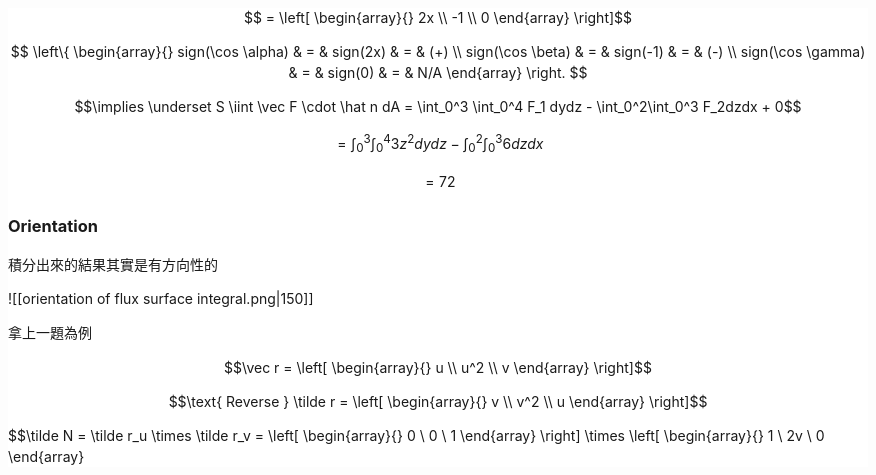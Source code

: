$$ = 
\left[
	\begin{array}{}
		2x \\
		-1 \\
		0
	\end{array}
\right]$$

$$
\left\{
	\begin{array}{}
		sign(\cos \alpha) & = & sign(2x) & = & (+) \\
		sign(\cos \beta) & = & sign(-1) & = & (-) \\
		sign(\cos \gamma) & = & sign(0) & = & N/A
	\end{array}
\right.
$$

$$\implies \underset S \iint \vec F \cdot \hat n dA = 
\int_0^3 \int_0^4 F_1 dydz - \int_0^2\int_0^3 F_2dzdx + 0$$

$$ = \int_0^3 \int_0^4 3z^2dydz - 
\int_0^2 \int_0^3 6dzdx$$

$$ = 72$$

### Orientation

積分出來的結果其實是有方向性的

![[orientation of flux surface integral.png|150]]

拿上一題為例

$$\vec r = 
\left[
	\begin{array}{}
		u \\
		u^2 \\
		v
	\end{array}
\right]$$

$$\text{ Reverse } \tilde r = 
\left[
	\begin{array}{}
		v \\
		v^2 \\
		u
	\end{array}
\right]$$

$$\tilde N = \tilde r_u \times \tilde r_v = 
\left[
	\begin{array}{}
		0 \\
		0 \\
		1
	\end{array}
\right] \times 
\left[
	\begin{array}{}
		1 \\
		2v \\
		0
	\end{array}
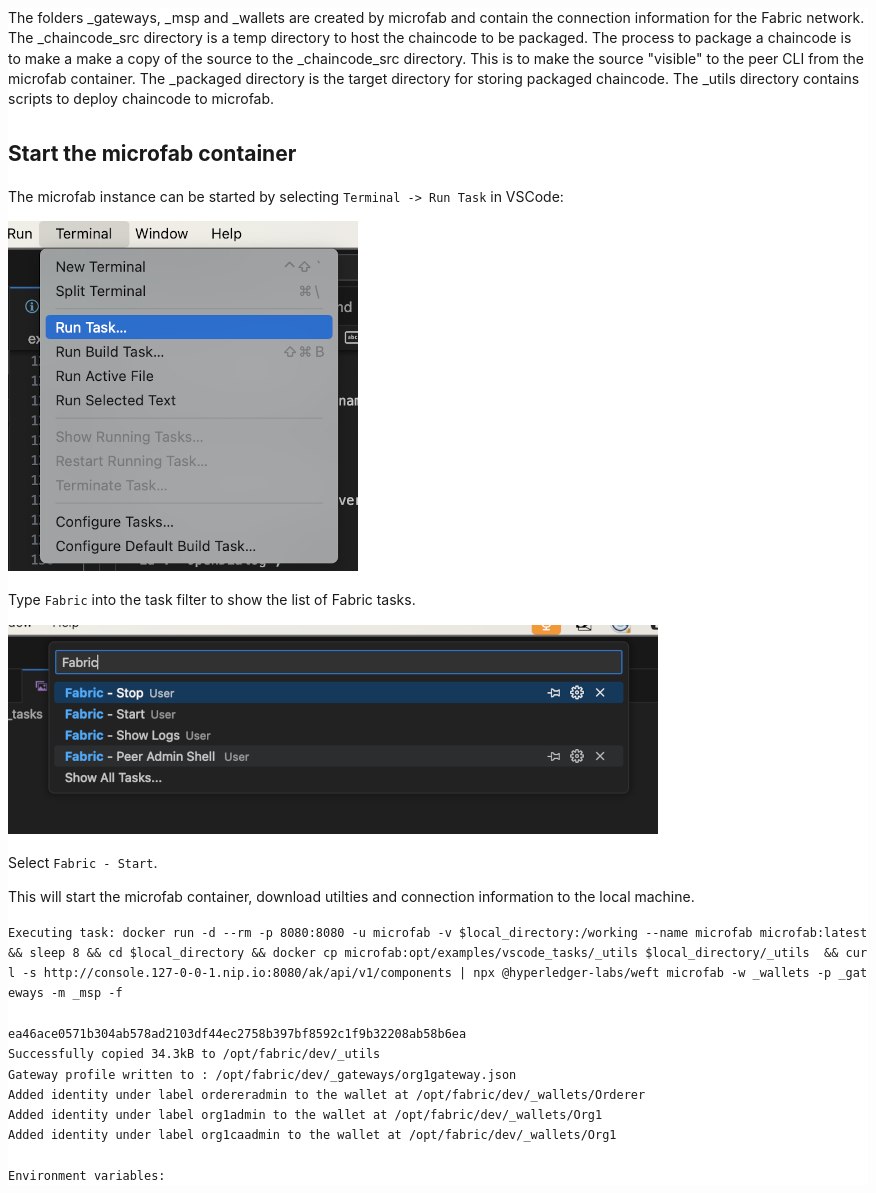 The folders _gateways, _msp and _wallets are created by microfab and contain the connection information for the Fabric network.  The _chaincode_src directory is a temp directory to host the chaincode to be packaged.   The process to package a chaincode is to make a make a copy of the source to the _chaincode_src directory.  This is to make the source "visible" to the peer CLI from the microfab container.  The _packaged directory is the target directory for storing packaged chaincode.  The _utils directory contains scripts to deploy chaincode to microfab.


## Start the microfab container

The microfab instance can be started by selecting `Terminal -> Run Task` in VSCode:

![Run Task](images/RunTask.png)

Type `Fabric` into the task filter to show the list of Fabric tasks.

![Run Fabric](images/RunFabric.png)

Select `Fabric - Start`.

This will start the microfab container, download utilties and connection information to the local machine.

```
Executing task: docker run -d --rm -p 8080:8080 -u microfab -v $local_directory:/working --name microfab microfab:latest && sleep 8 && cd $local_directory && docker cp microfab:opt/examples/vscode_tasks/_utils $local_directory/_utils  && curl -s http://console.127-0-0-1.nip.io:8080/ak/api/v1/components | npx @hyperledger-labs/weft microfab -w _wallets -p _gateways -m _msp -f 

ea46ace0571b304ab578ad2103df44ec2758b397bf8592c1f9b32208ab58b6ea
Successfully copied 34.3kB to /opt/fabric/dev/_utils
Gateway profile written to : /opt/fabric/dev/_gateways/org1gateway.json 
Added identity under label ordereradmin to the wallet at /opt/fabric/dev/_wallets/Orderer 
Added identity under label org1admin to the wallet at /opt/fabric/dev/_wallets/Org1 
Added identity under label org1caadmin to the wallet at /opt/fabric/dev/_wallets/Org1 

Environment variables: 
```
********************
All the records above need to be given again word for word. Skip the pictures.

Exercise response >>
Source code

:$$ = 
\left[
	\begin{array}{}
		2x \\
		-1 \\
		0
	\end{array}
\right]$$

$$
\left\{
	\begin{array}{}
		sign(\cos \alpha) & = & sign(2x) & = & (+) \\
		sign(\cos \beta) & = & sign(-1) & = & (-) \\
		sign(\cos \gamma) & = & sign(0) & = & N/A
	\end{array}
\right.
$$

$$\implies \underset S \iint \vec F \cdot \hat n dA = 
\int_0^3 \int_0^4 F_1 dydz - \int_0^2\int_0^3 F_2dzdx + 0$$

$$ = \int_0^3 \int_0^4 3z^2dydz - 
\int_0^2 \int_0^3 6dzdx$$

$$ = 72$$

### Orientation

積分出來的結果其實是有方向性的

![[orientation of flux surface integral.png|150]]

拿上一題為例

$$\vec r = 
\left[
	\begin{array}{}
		u \\
		u^2 \\
		v
	\end{array}
\right]$$

$$\text{ Reverse } \tilde r = 
\left[
	\begin{array}{}
		v \\
		v^2 \\
		u
	\end{array}
\right]$$

$$\tilde N = \tilde r_u \times \tilde r_v = 
\left[
	\begin{array}{}
		0 \\
		0 \\
		1
	\end{array}
\right] \times 
\left[
	\begin{array}{}
		1 \\
		2v \\
		0
	\end{array}
 The folders _gateways, _msp and _wallets are created by microfab and contain the connection information for the Fabric network.  The _chaincode_src directory is a temp directory to host the chaincode to be packaged.   The process to package a chaincode is to make a make a copy of the source to the _chaincode_src directory.  This is to make the source "visible" to the peer CLI from the microfab container.  The _packaged directory is the target directory for storing packaged chaincode.  The _utils directory contains scripts to deploy chaincode to microfab.


## Start the microfab container

The microfab instance can be started by selecting `Terminal -> Run Task` in VSCode:

![Run Task](images/RunTask.png)

Type `Fabric` into the task filter to show the list of Fabric tasks.

![Run Fabric](images/RunFabric.png)

Select `Fabric - Start`.

This will start the microfab container, download utilties and connection information to the local machine.

```
Executing task: docker run -d --rm -p 8080:8080 -u microfab -v $local_directory:/working --name microfab microfab:latest && sleep 8 && cd $local_directory && docker cp microfab:opt/examples/vscode_tasks/_utils $local_directory/_utils  && curl -s http://console.127-0-0-1.nip.io:8080/ak/api/v1/components | npx @hyperledger-labs/weft microfab -w _wallets -p _gateways -m _msp -f 

ea46ace0571b304ab578ad2103df44ec2758b397bf8592c1f9b32208ab58b6ea
Successfully copied 34.3kB to /opt/fabric/dev/_utils
Gateway profile written to : /opt/fabric/dev/_gateways/org1gateway.json 
Added identity under label ordereradmin to the wallet at /opt/fabric/dev/_wallets/Orderer 
Added identity under label org1admin to the wallet at /opt/fabric/dev/_wallets/Org1 
Added identity under label org1caadmin to the wallet at /opt/fabric/dev/_wallets/Org1 

Environment variables: 
```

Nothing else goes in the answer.